La première mesure prévoit des retraits d'un montant minimum annuel des RRI, à compter du 72e anniversaire du participant, comme c'est le cas à l'heure actuelle pour les fonds enregistrés de revenu de retraite. En règle générale, il est proposé que cette mesure s'applique aux années d'imposition 2012 et suivantes.

La deuxième mesure propose de restreindre la capacité de verser à un RRI des cotisations qui se rapportent aux années d'emploi antérieures. Le budget de 2011 propose que les cotisations pour services passés aux termes d'un RRI soient tout d'abord satisfaites par des transferts à même les actifs existants du REER ou par une réduction des droits de cotisation REER non utilisés du participant avant que de nouvelles cotisations pour services passés ne puissent être versées. Cette mesure s'appliquera généralement aux cotisations pour services passés à un RRI effectuées après le 22 mars 2011.

Régimes de participation des employés aux bénéfices

Le budget de 2011 fait part d'une préoccupation selon laquelle les régimes de participation des employés aux bénéfices (RPEB) peuvent être utilisés afin de favoriser la participation des membres de la famille aux bénéfices dans le but de réduire ou de reporter l'impôt sur ces bénéfices, ou pour éviter de cotiser au Régime de pensions du Canada et de verser des cotisations d'assurance-emploi. Le gouvernement prévoit tenir des consultations auprès des intervenants afin de réviser les règles existantes.

Impôt sur le revenu fractionné — Gains en capital

Le gouvernement note que des techniques de fractionnement du revenu utilisant les gains en capital ont été créées afin de se soustraire au régime de l'impôt sur le revenu fractionné au terme duquel un contribuable au revenu plus élevé ne peut, dans certaines circonstances, fractionner un revenu imposable avec des particuliers à revenu moins élevé afin de bénéficier de la structure de taux marginal progressif applicable au revenu personnel (ce régime est généralement appelé l'« impôt des enfants mineurs » («  kiddie tax  »)).
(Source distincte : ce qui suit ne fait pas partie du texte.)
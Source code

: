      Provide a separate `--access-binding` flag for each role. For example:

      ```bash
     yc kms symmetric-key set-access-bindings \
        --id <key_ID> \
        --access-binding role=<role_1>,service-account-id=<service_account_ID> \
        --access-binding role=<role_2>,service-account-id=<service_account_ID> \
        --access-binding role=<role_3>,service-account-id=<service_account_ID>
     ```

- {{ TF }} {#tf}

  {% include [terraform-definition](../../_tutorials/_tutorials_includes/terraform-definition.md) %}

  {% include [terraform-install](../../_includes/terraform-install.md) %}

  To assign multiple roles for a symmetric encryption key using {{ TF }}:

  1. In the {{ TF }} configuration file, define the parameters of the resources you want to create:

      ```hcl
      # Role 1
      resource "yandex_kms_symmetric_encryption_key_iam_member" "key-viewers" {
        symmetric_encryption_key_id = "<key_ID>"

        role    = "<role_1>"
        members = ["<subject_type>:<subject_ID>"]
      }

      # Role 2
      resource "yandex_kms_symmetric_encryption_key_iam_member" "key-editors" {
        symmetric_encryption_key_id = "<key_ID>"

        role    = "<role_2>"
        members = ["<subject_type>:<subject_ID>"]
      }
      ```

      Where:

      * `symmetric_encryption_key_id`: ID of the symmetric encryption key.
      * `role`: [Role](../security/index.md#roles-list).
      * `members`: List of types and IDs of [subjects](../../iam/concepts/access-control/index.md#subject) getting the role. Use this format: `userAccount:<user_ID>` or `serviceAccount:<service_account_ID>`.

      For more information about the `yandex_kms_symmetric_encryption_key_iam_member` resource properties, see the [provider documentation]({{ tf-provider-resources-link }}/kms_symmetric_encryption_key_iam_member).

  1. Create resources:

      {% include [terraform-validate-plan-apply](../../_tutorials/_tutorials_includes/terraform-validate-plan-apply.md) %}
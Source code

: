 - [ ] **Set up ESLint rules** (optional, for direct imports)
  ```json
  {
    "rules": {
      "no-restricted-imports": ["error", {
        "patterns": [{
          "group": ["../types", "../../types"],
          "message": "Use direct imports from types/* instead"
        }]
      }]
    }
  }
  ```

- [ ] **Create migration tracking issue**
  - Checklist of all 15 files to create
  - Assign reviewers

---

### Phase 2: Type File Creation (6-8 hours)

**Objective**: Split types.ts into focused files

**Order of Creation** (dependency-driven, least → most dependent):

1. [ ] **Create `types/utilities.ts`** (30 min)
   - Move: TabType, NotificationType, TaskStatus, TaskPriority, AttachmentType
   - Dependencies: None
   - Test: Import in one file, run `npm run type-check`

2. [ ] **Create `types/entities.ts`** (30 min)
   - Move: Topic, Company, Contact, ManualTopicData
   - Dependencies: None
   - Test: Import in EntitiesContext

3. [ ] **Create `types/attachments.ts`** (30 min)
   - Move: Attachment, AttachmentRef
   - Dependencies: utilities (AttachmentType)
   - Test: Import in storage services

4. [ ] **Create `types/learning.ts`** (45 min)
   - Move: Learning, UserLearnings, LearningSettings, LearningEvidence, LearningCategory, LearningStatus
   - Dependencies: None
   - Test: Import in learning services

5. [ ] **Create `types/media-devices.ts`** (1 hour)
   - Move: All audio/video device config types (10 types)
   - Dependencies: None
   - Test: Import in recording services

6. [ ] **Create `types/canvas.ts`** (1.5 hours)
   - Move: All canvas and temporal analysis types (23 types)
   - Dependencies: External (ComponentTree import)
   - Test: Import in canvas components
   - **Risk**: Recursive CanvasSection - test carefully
Par conséquent, le budget de 2011 propose une nouvelle mesure qui étendra l'application de cet impôt à certains gains en capital réalisés par un mineur, ou inclus dans le revenu de ce dernier. À l'heure actuelle, l'impôt des enfants mineurs s'applique au « revenu fractionné », qui comprend généralement les dividendes imposables (et les avantages aux actionnaires) reçus directement, ou indirectement par l'intermédiaire d'une société de personnes ou d'une fiducie, à l'égard des actions non cotées de sociétés canadiennes et étrangères (à l'exception des actions d'une société de placement à capital variable); et le revenu reçu d'une société de personnes ou d'une fiducie, si ce revenu provient de la fourniture de biens ou de services à une entreprise exploitée par une personne liée à l'enfant ou dans laquelle la personne liée participe, ou à l'appui d'une telle entreprise.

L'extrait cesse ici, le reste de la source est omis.